All new frontend applications must be created using the provided scaffolding script to ensure they adhere to our architectural standards.

# Run from the root of the monorepo
./scripts/scaffold-ng-app.sh <your-app-name>

This script sets up an Angular application with the feature-sliced layout defined in ADR 0003.

It also makes a key architectural choice: it uses the standard zone.js-based change detection. For the full rationale behind this decision, please see ADR 0004.

Code Style & Formatting

We enforce a consistent code style across the monorepo using a combination of tools, orchestrated by pre-commit hooks.

  • Backend (Go, Python): A root .pre-commit-config.yaml defines hooks for tools like gofmt, ruff, black, and isort.
  • Frontend (TypeScript): Workspaces use a shared ESLint and Prettier configuration to ensure consistent rules for all JavaScript/TypeScript code.

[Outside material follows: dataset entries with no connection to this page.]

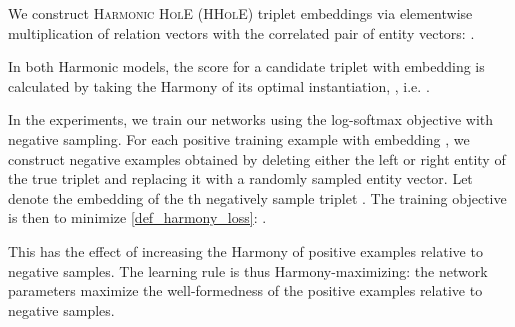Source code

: \documentclass[a4paper,10pt]{article}
\begin{document}
We construct \textsc{Harmonic HolE} (\textsc{HHolE}) triplet embeddings via elementwise multiplication of relation vectors with the correlated pair of entity vectors:
\ex.  \label{def_x_HHolE}


In both Harmonic models, the score for a candidate triplet  with embedding  is calculated by taking the Harmony of its optimal instantiation, , i.e.
\ex. 

In the experiments, we train our networks using the log-softmax objective with negative sampling. For each positive training example  with embedding , we construct  negative examples  obtained by deleting either the left or right entity of the true triplet and replacing it with a randomly sampled entity vector. Let  denote the embedding of the th negatively sample triplet . The training objective is then to minimize \ref{def_harmony_loss}:
\ex. {\small \\
	\phantom{h}\hfill  }\label{def_harmony_loss}

This has the effect of increasing the Harmony of positive examples relative to negative samples. The learning rule is thus Harmony-maximizing: the network parameters maximize the well-formedness of the positive examples relative to negative samples. 
\end{document}
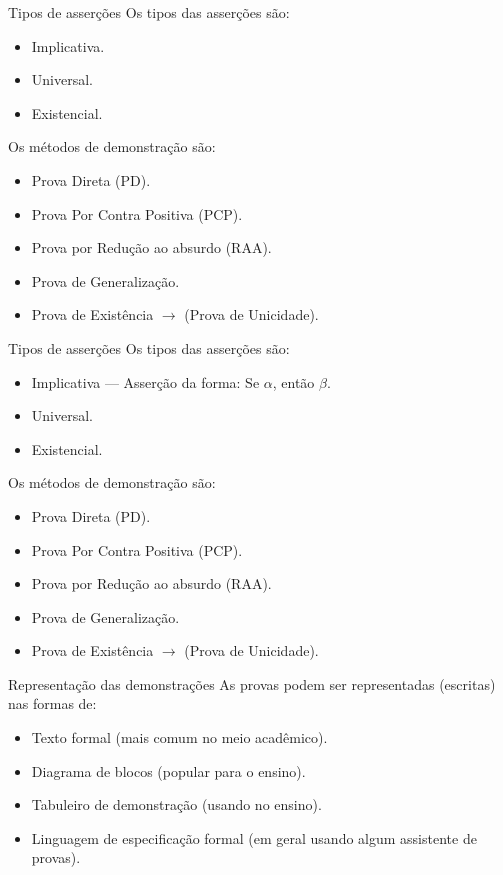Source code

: \documentclass[aspectratio=169]{beamer}
\begin{document}
	\begin{frame}{Tipos de asserções}
		Os tipos das asserções são:
		\begin{itemize}
			\item {\color{red}Implicativa}.
			\item Universal.
			\item Existencial.
		\end{itemize}
		Os métodos de demonstração são:
		\begin{itemize}
			\item {\color{red}Prova Direta (PD)}.
			\item {\color{red}Prova Por Contra Positiva (PCP)}.
			\item Prova por Redução ao absurdo (RAA).
			\item Prova de Generalização.
			\item Prova de Existência $\rightarrow$ (Prova de Unicidade).
		\end{itemize}
	\end{frame}

	\begin{frame}{Tipos de asserções}
		Os tipos das asserções são:
		\begin{itemize}
			\item {\color{red}Implicativa} --- Asserção da forma: Se $\alpha$, então $\beta$.
			\item Universal.
			\item Existencial.
		\end{itemize}
		Os métodos de demonstração são:
		\begin{itemize}
			\item {\color{red}Prova Direta (PD)}.
			\item {\color{red}Prova Por Contra Positiva (PCP)}.
			\item Prova por Redução ao absurdo (RAA).
			\item Prova de Generalização.
			\item Prova de Existência $\rightarrow$ (Prova de Unicidade).
		\end{itemize}
	\end{frame}

	\begin{frame}{Representação das demonstrações}
		As provas podem ser representadas (escritas) nas formas de:
		\begin{itemize}
			\item Texto formal (mais comum no meio acadêmico).
			\item Diagrama de blocos (popular para o ensino).
			\item Tabuleiro de demonstração (usando no ensino).
			\item Linguagem de especificação formal (em geral usando algum assistente de provas).
		\end{itemize}
	\end{frame}
\end{document}
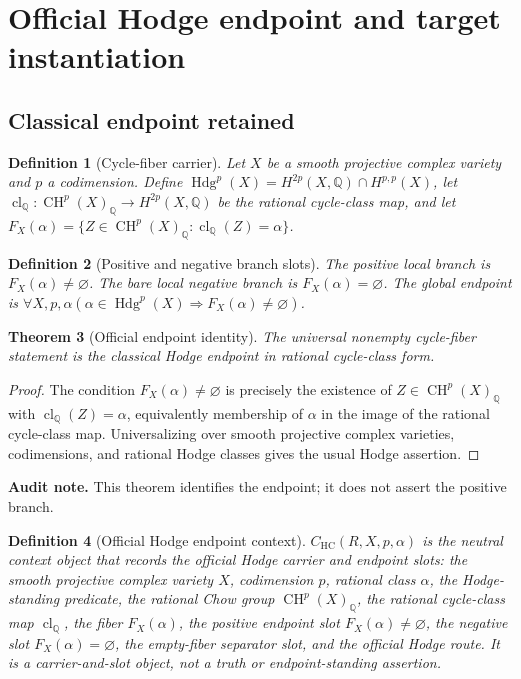 \documentclass[11pt]{article}
\newtheorem{theorem}{Theorem}[section]
\newtheorem{definition}[theorem]{Definition}
\newcommand{\QQ}{\mathbb{Q}}
\newcommand{\CH}{\operatorname{CH}}
\newcommand{\Hdg}{\operatorname{Hdg}}
\newcommand{\clQ}{\operatorname{cl}_{\QQ}}
\newcommand{\HC}{\operatorname{HC}}
\begin{document}
\section{Official Hodge endpoint and target instantiation}


\subsection{Classical endpoint retained}


\begin{definition}[Cycle-fiber carrier]
Let $X$ be a smooth projective complex variety and $p$ a codimension. Define $\Hdg^p(X)=H^{2p}(X,\QQ)\cap H^{p,p}(X)$, let $\clQ:\CH^p(X)_\QQ\to H^{2p}(X,\QQ)$ be the rational cycle-class map, and let $F_X(\alpha)=\{Z\in\CH^p(X)_\QQ:\clQ(Z)=\alpha\}$.
\end{definition}


\begin{definition}[Positive and negative branch slots]
The positive local branch is $F_X(\alpha)\neq\varnothing$. The bare local negative branch is $F_X(\alpha)=\varnothing$. The global endpoint is $\forall X,p,\alpha(\alpha\in\Hdg^p(X)\Rightarrow F_X(\alpha)\neq\varnothing)$.
\end{definition}


\begin{theorem}[Official endpoint identity]
The universal nonempty cycle-fiber statement is the classical Hodge endpoint in rational cycle-class form.
\end{theorem}
\begin{proof}
The condition $F_X(\alpha)\neq\varnothing$ is precisely the existence of $Z\in\CH^p(X)_\QQ$ with $\clQ(Z)=\alpha$, equivalently membership of $\alpha$ in the image of the rational cycle-class map. Universalizing over smooth projective complex varieties, codimensions, and rational Hodge classes gives the usual Hodge assertion.
\end{proof}
\par\noindent\textbf{Audit note.} This theorem identifies the endpoint; it does not assert the positive branch.


\begin{definition}[Official Hodge endpoint context]
$C_{\HC}(R,X,p,\alpha)$ is the neutral context object that records the official Hodge carrier and endpoint slots: the smooth projective complex variety $X$, codimension $p$, rational class $\alpha$, the Hodge-standing predicate, the rational Chow group $\CH^p(X)_\QQ$, the rational cycle-class map $\clQ$, the fiber $F_X(\alpha)$, the positive endpoint slot $F_X(\alpha)\neq\varnothing$, the negative slot $F_X(\alpha)=\varnothing$, the empty-fiber separator slot, and the official Hodge route.  It is a carrier-and-slot object, not a truth or endpoint-standing assertion.
\end{definition}
\end{document}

Before you commit for the first time, please install the hooks from the root of the repository:

pre-commit install

Now, pre-commit will run automatically on every git commit to format your code and check for issues. If it makes changes, you will need to git add the modified files and commit again.

Running Tests

We use Turborepo to orchestrate testing across the entire monorepo. This allows you to run all tests, or only tests for affected applications, with a single command from the project root.

Running All Tests

To run the test suites for all applications and packages:

From the root of the monorepo

pnpm run test

Running Tests for a Specific Application

You can also run tests for a single application (e.g., iam-service):

From the root of the monorepo

pnpm run test --filter=iam-service

Turborepo intelligently invokes the correct, language-specific test runner for each application:

  • Go: go test ./...
  • Python: uv run pytest and uv run behave
  • TypeScript: jest or vitest

For detailed test coverage analysis, please refer to the reports generated by our CI/CD pipeline after a merge request is submitted.

Commit Messages

We follow the Conventional Commits specification. This helps us automate changelogs and makes the commit history more readable. Each commit message should be in the format:

<type>[optional scope]: <description>

[optional body]

[optional footer]

Example:

feat(reporting): add balance sheet report API

This commit introduces a new projector and API endpoint
for generating a balance sheet report. It subscribes
to JournalEntryPosted events to update balances.

Fixes #42

Common types include: feat, fix, docs, style, refactor, test, chore, ci.

Submitting Your Changes

When you are ready, push your branch to your fork and open a Pull/Merge Request.

  • Provide a clear title and description for your changes.
  • Link to the issue you are resolving.
  • Ensure that all CI checks are passing.

A maintainer will review your contribution and provide feedback. Thank you for your help!